Thursday, October 2, 2008

The world in terms of the number of mopeds and motorcycles per country (big ups to Greece, where one in five citizens owns a motorcycle):
The Telegraph has posted an awesome set of maps depicting "real world" demographics and facts such as land mass (I'm still shocked that this is such a new concept and that the deeply flawed Mercator Projection is still so prevalent), wealth by country, projected wealth in the future, carbon emissions, immigration and tourism. I can't remember when I started loving maps and whether it was because I found them fascinating or because I found them beautiful, but, man, the maps in this book are a just an excellent example of both. This is my perfect coffee table book.

Wednesday, October 1, 2008

Because I eat a lot of yogurt in my daily life, the stupid Yoplait commercial with the woman talking on the phone to her friend about all the "desserts" she eats hits embarrassingly close to home. The woman is talking about "apple turnovers" and "boston cream pie" and you see her husband in the other room frantically rummaging through the fridge looking for these delicious things, but get it?! It's yogurt! Blerg.

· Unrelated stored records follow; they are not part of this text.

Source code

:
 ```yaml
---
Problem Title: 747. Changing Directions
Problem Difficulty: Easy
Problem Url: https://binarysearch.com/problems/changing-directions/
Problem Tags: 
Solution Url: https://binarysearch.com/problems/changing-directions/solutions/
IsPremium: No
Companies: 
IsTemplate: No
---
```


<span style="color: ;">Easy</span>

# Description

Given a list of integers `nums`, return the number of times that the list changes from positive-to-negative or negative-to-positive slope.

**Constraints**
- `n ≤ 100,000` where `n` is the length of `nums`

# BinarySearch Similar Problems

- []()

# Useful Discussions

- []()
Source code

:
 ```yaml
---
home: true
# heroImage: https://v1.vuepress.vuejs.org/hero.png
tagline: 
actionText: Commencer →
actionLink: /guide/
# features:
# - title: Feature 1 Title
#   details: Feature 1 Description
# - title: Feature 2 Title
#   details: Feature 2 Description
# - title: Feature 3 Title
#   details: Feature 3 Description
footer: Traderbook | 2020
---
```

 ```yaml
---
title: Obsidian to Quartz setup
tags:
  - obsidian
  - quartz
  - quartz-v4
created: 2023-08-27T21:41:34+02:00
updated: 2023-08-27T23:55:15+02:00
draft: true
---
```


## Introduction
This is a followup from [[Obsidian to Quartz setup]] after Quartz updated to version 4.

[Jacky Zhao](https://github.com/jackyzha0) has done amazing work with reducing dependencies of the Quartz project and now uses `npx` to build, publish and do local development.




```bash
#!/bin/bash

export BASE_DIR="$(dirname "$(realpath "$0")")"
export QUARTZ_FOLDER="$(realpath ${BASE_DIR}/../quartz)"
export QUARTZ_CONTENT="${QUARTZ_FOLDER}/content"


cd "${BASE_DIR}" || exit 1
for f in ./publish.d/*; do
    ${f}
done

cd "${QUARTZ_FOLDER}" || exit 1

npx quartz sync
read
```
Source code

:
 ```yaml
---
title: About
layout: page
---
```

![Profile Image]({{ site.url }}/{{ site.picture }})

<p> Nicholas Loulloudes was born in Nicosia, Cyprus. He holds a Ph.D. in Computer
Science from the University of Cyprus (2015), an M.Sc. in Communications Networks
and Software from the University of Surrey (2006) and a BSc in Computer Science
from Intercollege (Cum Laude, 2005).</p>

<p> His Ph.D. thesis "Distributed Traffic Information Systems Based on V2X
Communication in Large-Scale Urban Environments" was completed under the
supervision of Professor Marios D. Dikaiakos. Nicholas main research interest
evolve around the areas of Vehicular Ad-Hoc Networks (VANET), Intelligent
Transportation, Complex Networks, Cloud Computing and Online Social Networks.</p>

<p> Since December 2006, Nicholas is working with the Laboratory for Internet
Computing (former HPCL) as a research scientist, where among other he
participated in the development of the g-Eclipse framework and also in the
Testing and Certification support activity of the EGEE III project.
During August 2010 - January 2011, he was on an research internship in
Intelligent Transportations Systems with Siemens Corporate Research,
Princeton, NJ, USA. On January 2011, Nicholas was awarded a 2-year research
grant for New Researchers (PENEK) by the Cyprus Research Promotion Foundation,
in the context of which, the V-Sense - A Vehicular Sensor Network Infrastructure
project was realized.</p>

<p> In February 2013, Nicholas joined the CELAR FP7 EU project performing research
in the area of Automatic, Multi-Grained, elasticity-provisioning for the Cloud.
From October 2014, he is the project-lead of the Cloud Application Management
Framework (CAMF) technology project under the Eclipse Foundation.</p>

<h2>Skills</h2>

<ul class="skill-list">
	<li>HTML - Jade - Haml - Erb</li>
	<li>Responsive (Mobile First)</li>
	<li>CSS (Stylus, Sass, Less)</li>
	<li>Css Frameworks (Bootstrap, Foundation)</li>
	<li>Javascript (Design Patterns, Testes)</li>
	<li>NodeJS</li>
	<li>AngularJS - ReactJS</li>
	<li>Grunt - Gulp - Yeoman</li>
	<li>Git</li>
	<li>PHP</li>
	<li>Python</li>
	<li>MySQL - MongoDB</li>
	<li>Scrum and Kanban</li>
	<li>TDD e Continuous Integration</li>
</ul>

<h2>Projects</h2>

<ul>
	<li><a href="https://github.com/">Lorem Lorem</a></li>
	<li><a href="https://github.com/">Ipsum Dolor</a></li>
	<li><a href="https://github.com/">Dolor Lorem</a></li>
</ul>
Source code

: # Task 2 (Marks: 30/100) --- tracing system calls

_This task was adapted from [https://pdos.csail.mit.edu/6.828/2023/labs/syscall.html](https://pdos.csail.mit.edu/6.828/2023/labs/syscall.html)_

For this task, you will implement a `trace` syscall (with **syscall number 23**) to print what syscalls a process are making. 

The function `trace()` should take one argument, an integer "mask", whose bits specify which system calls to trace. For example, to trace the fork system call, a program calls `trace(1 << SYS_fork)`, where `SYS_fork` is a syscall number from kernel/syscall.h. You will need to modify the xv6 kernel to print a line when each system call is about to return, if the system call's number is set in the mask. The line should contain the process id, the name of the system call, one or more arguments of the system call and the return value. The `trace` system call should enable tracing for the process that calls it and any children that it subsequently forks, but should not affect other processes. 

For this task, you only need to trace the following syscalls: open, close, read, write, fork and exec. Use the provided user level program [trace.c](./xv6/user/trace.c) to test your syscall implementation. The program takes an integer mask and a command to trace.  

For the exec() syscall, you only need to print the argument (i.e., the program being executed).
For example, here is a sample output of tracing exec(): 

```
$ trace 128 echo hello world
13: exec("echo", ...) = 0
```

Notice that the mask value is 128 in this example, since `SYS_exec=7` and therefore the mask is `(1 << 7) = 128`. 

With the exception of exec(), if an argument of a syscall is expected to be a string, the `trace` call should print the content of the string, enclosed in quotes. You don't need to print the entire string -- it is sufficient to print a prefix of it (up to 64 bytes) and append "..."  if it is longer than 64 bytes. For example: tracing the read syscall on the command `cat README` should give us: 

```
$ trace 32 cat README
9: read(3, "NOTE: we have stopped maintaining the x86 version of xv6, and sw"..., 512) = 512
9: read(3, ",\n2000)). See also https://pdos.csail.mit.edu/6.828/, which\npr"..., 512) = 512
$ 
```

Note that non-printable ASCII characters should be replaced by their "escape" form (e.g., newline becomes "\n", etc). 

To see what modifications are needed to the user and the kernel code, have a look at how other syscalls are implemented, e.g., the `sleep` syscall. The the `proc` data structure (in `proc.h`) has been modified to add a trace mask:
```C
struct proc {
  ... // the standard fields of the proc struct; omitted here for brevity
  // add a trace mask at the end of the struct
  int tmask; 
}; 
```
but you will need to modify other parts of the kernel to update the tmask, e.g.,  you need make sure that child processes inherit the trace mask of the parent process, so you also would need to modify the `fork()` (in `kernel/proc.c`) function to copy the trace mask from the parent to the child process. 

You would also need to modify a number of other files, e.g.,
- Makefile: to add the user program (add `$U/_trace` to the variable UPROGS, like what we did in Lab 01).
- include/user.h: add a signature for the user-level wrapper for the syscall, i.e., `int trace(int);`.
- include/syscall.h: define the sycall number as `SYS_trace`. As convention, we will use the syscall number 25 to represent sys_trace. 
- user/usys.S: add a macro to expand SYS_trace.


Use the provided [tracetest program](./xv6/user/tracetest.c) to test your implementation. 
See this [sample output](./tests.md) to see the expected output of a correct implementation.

Despite this, I've bought into the ruse far enough to consider plain fruit yogurt to be fine and good, but "lemon cream pie" yogurt to be a treat! I know, it's dumb. But you can imagine my glee at QFC this weekend when I saw the new flavor of Yoplait Light: Strawberry Shortcake. I promptly bought four little 6 oz tubs of it and thought about the wonderful treats I would have at work this week. Yesterday, my anticipation built all morning long. After lunch I would get to eat my Strawberry Shortcake yogurt. I rushed through my leftover sausage and mashed potatoes and gently braised brussels sprouts to get to the moment when my life would be changed by a yogurt dessert potentially more delicious than the real thing. Unfortunately for me, it tasted exactly like regular strawberry yogurt. Seriously. I think it's the same yogurt in a different tub. I feel that Yoplait has made a fool of me.